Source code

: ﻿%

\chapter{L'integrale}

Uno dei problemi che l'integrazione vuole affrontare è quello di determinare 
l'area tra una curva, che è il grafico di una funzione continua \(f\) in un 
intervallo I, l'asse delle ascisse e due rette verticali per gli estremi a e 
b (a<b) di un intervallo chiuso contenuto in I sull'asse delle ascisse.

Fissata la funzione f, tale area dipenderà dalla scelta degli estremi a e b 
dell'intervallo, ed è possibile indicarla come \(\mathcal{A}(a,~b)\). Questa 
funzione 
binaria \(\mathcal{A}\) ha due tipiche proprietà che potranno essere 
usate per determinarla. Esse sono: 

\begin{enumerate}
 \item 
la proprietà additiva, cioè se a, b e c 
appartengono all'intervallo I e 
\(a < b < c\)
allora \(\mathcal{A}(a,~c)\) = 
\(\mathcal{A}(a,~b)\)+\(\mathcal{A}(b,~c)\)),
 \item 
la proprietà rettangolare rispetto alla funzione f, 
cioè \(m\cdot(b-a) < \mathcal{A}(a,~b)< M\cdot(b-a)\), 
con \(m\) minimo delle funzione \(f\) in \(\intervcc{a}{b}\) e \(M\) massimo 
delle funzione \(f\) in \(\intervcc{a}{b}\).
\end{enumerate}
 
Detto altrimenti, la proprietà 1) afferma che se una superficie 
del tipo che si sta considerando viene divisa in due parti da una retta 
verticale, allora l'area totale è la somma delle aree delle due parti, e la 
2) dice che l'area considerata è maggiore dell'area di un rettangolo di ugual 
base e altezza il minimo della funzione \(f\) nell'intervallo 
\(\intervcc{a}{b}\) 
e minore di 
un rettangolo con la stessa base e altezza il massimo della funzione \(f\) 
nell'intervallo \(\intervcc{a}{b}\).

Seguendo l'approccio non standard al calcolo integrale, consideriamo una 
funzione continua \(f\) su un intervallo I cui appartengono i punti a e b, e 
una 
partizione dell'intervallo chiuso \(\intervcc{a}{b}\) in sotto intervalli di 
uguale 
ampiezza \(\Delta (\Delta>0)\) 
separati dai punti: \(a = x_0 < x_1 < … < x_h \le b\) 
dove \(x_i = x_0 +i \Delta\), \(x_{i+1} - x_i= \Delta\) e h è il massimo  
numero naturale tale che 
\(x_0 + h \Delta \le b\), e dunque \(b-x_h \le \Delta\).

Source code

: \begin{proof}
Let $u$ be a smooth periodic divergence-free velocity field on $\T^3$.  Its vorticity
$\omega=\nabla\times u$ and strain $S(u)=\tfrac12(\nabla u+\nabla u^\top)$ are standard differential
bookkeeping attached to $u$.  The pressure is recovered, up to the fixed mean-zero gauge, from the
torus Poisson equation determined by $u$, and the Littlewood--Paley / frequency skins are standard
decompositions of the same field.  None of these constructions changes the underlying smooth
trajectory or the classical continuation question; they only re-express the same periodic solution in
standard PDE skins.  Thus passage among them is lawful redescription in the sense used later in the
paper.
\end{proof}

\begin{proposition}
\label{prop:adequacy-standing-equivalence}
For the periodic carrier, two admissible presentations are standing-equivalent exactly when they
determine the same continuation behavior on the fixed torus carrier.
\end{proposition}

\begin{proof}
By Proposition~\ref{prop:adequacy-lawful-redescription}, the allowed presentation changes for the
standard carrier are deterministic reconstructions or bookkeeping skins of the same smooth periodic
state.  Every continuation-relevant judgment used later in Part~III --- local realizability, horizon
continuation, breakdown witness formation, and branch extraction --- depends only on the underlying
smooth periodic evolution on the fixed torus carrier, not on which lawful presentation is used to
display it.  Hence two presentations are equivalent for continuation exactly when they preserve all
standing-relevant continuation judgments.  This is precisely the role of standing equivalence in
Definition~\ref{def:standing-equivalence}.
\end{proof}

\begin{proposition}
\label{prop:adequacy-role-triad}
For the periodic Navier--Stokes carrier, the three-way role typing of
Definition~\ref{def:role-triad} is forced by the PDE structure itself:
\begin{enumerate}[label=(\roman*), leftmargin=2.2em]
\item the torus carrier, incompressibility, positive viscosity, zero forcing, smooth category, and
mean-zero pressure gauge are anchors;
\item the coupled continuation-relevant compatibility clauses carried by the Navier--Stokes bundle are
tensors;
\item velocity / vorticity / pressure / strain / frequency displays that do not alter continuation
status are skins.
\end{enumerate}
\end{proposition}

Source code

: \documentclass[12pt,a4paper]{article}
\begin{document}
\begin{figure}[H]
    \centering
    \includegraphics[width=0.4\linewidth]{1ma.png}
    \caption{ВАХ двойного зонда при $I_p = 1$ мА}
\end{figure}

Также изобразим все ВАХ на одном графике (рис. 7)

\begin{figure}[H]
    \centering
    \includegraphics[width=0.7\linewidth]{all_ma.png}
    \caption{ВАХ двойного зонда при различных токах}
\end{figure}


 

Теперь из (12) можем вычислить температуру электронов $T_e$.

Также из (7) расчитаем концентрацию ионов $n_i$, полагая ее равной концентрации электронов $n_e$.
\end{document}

════════

=== What the task requires ===
Output the data exactly, from the first line through the line that holds "partizione dell'intervallo chiuso", so that no later line appears.

=== Output for this exercise ===
Source code

: ﻿%

\chapter{L'integrale}

Uno dei problemi che l'integrazione vuole affrontare è quello di determinare 
l'area tra una curva, che è il grafico di una funzione continua \(f\) in un 
intervallo I, l'asse delle ascisse e due rette verticali per gli estremi a e 
b (a<b) di un intervallo chiuso contenuto in I sull'asse delle ascisse.

Fissata la funzione f, tale area dipenderà dalla scelta degli estremi a e b 
dell'intervallo, ed è possibile indicarla come \(\mathcal{A}(a,~b)\). Questa 
funzione 
binaria \(\mathcal{A}\) ha due tipiche proprietà che potranno essere 
usate per determinarla. Esse sono: 

\begin{enumerate}
 \item 
la proprietà additiva, cioè se a, b e c 
appartengono all'intervallo I e 
\(a < b < c\)
allora \(\mathcal{A}(a,~c)\) = 
\(\mathcal{A}(a,~b)\)+\(\mathcal{A}(b,~c)\)),
 \item 
la proprietà rettangolare rispetto alla funzione f, 
cioè \(m\cdot(b-a) < \mathcal{A}(a,~b)< M\cdot(b-a)\), 
con \(m\) minimo delle funzione \(f\) in \(\intervcc{a}{b}\) e \(M\) massimo 
delle funzione \(f\) in \(\intervcc{a}{b}\).
\end{enumerate}
 
Detto altrimenti, la proprietà 1) afferma che se una superficie 
del tipo che si sta considerando viene divisa in due parti da una retta 
verticale, allora l'area totale è la somma delle aree delle due parti, e la 
2) dice che l'area considerata è maggiore dell'area di un rettangolo di ugual 
base e altezza il minimo della funzione \(f\) nell'intervallo 
\(\intervcc{a}{b}\) 
e minore di 
un rettangolo con la stessa base e altezza il massimo della funzione \(f\) 
nell'intervallo \(\intervcc{a}{b}\).

Seguendo l'approccio non standard al calcolo integrale, consideriamo una 
funzione continua \(f\) su un intervallo I cui appartengono i punti a e b, e 
una 
partizione dell'intervallo chiuso \(\intervcc{a}{b}\) in sotto intervalli di 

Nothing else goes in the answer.